March 20, 2011

School suspends long-haired Houma boy

ACLU:  La. school suspends Native American teen for long hair that's religious, cultural customA Livingston Parish school suspended a 13-year-old Native American boy who grows his hair long for cultural and religious reasons, the American Civil Liberties Union said.

Seth Chaisson of the United Houma Nation has the same right to long hair that a Christian student has to wear a cross or a Jewish boy to wear a yarmulke to school, the ACLU said. But he was repeatedly reprimanded before a two-day suspension from Juban Park Junior High in Denham Springs, ACLU executive director Marjorie Esman said Friday.

"This is not a teenage rebellious whim. This is serious religion," she said.

Ed Foster, supervisor of child welfare and attendance for the Livingston Parish School System, said he has scheduled a meeting next Friday with the boy's mother. He said he could not discuss the situation further, citing privacy concerns.

The ACLU wants the boy's record cleared of all discipline because of his hair, and a guarantee that he won't be disciplined again for it.
Comment:  I guess Southern school districts don't read the news about other Southern school districts. The same thing happened before in Texas, and the school district inevitably lost the case.

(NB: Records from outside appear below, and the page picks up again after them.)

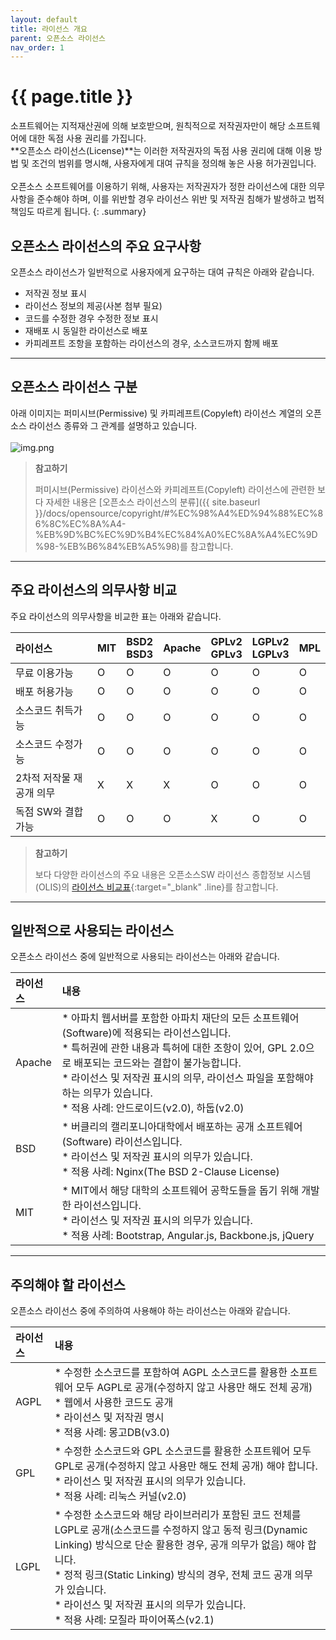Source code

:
 ```yaml
---
layout: default
title: 라이선스 개요
parent: 오픈소스 라이선스
nav_order: 1
---
```

# {{ page.title }}

소프트웨어는 지적재산권에 의해 보호받으며, 원칙적으로 저작권자만이 해당 소프트웨어에 대한 독점 사용 권리를 가집니다.<br> 
**오픈소스 라이선스(License)**는 이러한 저작권자의 독점 사용 권리에 대해 이용 방법 및 조건의 범위를 명시해, 사용자에게 대여 규칙을 정의해 놓은 사용 허가권입니다.<br><br>
오픈소스 소프트웨어를 이용하기 위해, 사용자는 저작권자가 정한 라이선스에 대한 의무사항을 준수해야 하며, 이를 위반할 경우 라이선스 위반 및 저작권 침해가 발생하고 법적 책임도 따르게 됩니다.
{: .summary}

## 오픈소스 라이선스의 주요 요구사항
오픈소스 라이선스가 일반적으로 사용자에게 요구하는 대여 규칙은 아래와 같습니다.
- 저작권 정보 표시
- 라이선스 정보의 제공(사본 첨부 필요)
- 코드를 수정한 경우 수정한 정보 표시
- 재배포 시 동일한 라이선스로 배포
- 카피레프트 조항을 포함하는 라이선스의 경우, 소스코드까지 함께 배포

<hr />

## 오픈소스 라이선스 구분
아래 이미지는 퍼미시브(Permissive) 및 카피레프트(Copyleft) 라이선스 계열의 오픈소스 라이선스 종류와 그 관계를 설명하고 있습니다.<br><br>
![img.png](https://t1.kakaocdn.net/olive/ossguide/oss_license.png)

>  **참고하기**
> 
>  퍼미시브(Permissive) 라이선스와 카피레프트(Copyleft) 라이선스에 관련한 보다 자세한 내용은 [오픈소스 라이선스의 분류]({{ site.baseurl }}/docs/opensource/copyright/#%EC%98%A4%ED%94%88%EC%86%8C%EC%8A%A4-%EB%9D%BC%EC%9D%B4%EC%84%A0%EC%8A%A4%EC%9D%98-%EB%B6%84%EB%A5%98)를 참고합니다.


----

## 주요 라이선스의 의무사항 비교
주요 라이선스의 의무사항을 비교한 표는 아래와 같습니다.

| 라이선스           | MIT | BSD2<br/>BSD3 | Apache | GPLv2<br/>GPLv3 | LGPLv2<br/>LGPLv3 | MPL |
|:---------------|:----|:--------------|--------|-----------------|----------------|-----|
| 무료 이용가능        | O   | O  | O      | O               | O             | O   |
| 배포 허용가능        | O   | O  | O      | O               | O            | O   |
| 소스코드 취득가능      | O   | O  | O      | O               |        O       | O   |
| 소스코드 수정가능      | O   | O   | O      | O               | O              | O   |
| 2차적 저작물 재공개 의무 | X   | X  | X      | O               | O              | O   |
| 독점 SW와 결합 가능   | O   | O   | O      | X               | O              | O   |

>**참고하기**
>
>  보다 다양한 라이선스의 주요 내용은 오픈소스SW 라이선스 종합정보 시스템(OLIS)의 [라이선스 비교표](https://olis.or.kr/license/compareGuide.do){:target="_blank" .line}를 참고합니다.  


----

## 일반적으로 사용되는 라이선스
오픈소스 라이선스 중에 일반적으로 사용되는 라이선스는 아래와 같습니다.

| 라이선스 | 내용                                                                                                                                                                                                                |
|:-----|:------------------------------------------------------------------------------------------------------------------------------------------------------------------------------------------------------------------|
| Apache | \* 아파치 웹서버를 포함한 아파치 재단의 모든 소프트웨어(Software)에 적용되는 라이선스입니다.<br>\* 특허권에 관한 내용과 특허에 대한 조항이 있어, GPL 2.0으로 배포되는 코드와는 결합이 불가능합니다.<br>\* 라이선스 및 저작권 표시의 의무, 라이선스 파일을 포함해야 하는 의무가 있습니다.<br>\* 적용 사례: 안드로이드(v2.0), 하둡(v2.0) |
| BSD  | \* 버클리의 캘리포니아대학에서 배포하는 공개 소프트웨어(Software) 라이선스입니다.<br>\* 라이선스 및 저작권 표시의 의무가 있습니다.<br>\* 적용 사례: Nginx(The BSD 2-Clause License)                                                                                    |
| MIT | \* MIT에서 해당 대학의 소프트웨어 공학도들을 돕기 위해 개발한 라이선스입니다.<br>\* 라이선스 및 저작권 표시의 의무가 있습니다.<br>\* 적용 사례: Bootstrap, Angular.js, Backbone.js, jQuery                                                                             |


----

## 주의해야 할 라이선스
오픈소스 라이선스 중에 주의하여 사용해야 하는 라이선스는 아래와 같습니다.

| 라이선스 | 내용                                                                                                                                                                                                                                    |
|:-----|:--------------------------------------------------------------------------------------------------------------------------------------------------------------------------------------------------------------------------------------|
| AGPL | \* 수정한 소스코드를 포함하여 AGPL 소스코드를 활용한 소프트웨어 모두 AGPL로 공개(수정하지 않고 사용만 해도 전체 공개)<br>\* 웹에서 사용한 코드도 공개<br>\* 라이선스 및 저작권 명시<br>\* 적용 사례: 몽고DB(v3.0)                                                                                                |
| GPL  | \* 수정한 소스코드와 GPL 소스코드를 활용한 소프트웨어 모두 GPL로 공개(수정하지 않고 사용만 해도 전체 공개) 해야 합니다.<br>\* 라이선스 및 저작권 표시의 의무가 있습니다.<br>\* 적용 사례: 리눅스 커널(v2.0)                                                                                                    |
| LGPL | \* 수정한 소스코드와 해당 라이브러리가 포함된 코드 전체를 LGPL로 공개(소스코드를 수정하지 않고 동적 링크(Dynamic Linking) 방식으로 단순 활용한 경우, 공개 의무가 없음) 해야 합니다.<br>\* 정적 링크(Static Linking) 방식의 경우, 전체 코드 공개 의무가 있습니다.<br>\* 라이선스 및 저작권 표시의 의무가 있습니다.<br>\* 적용 사례: 모질라 파이어폭스(v2.1) |

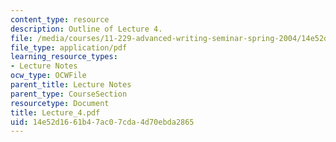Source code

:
 ```yaml
---
content_type: resource
description: Outline of Lecture 4.
file: /media/courses/11-229-advanced-writing-seminar-spring-2004/14e52d1661b47ac07cda4d70ebda2865_Lecture_4.pdf
file_type: application/pdf
learning_resource_types:
- Lecture Notes
ocw_type: OCWFile
parent_title: Lecture Notes
parent_type: CourseSection
resourcetype: Document
title: Lecture_4.pdf
uid: 14e52d16-61b4-7ac0-7cda-4d70ebda2865
---
```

That's what'll happen this time too. This case is even more clearcut than the previous one. That boy was only of Native descent. This boy is apparently enrolled in the United Houma Nation.

For more on the subject, see Court Rules for Long-Haired Boy, School Needs to Regulate Hair?, and Long Hair = Religious Freedom.

1 comment:

Anonymous said...

Yeah, there's plenty of precedent against this sort of discrimination.

My image of a school dress code is one which tends to have modesty (i.e., no halter tops or things of that nature) and doesn't allow drug-related, sexually explicit, or gang-related (including racist and other terrorist groups) wear.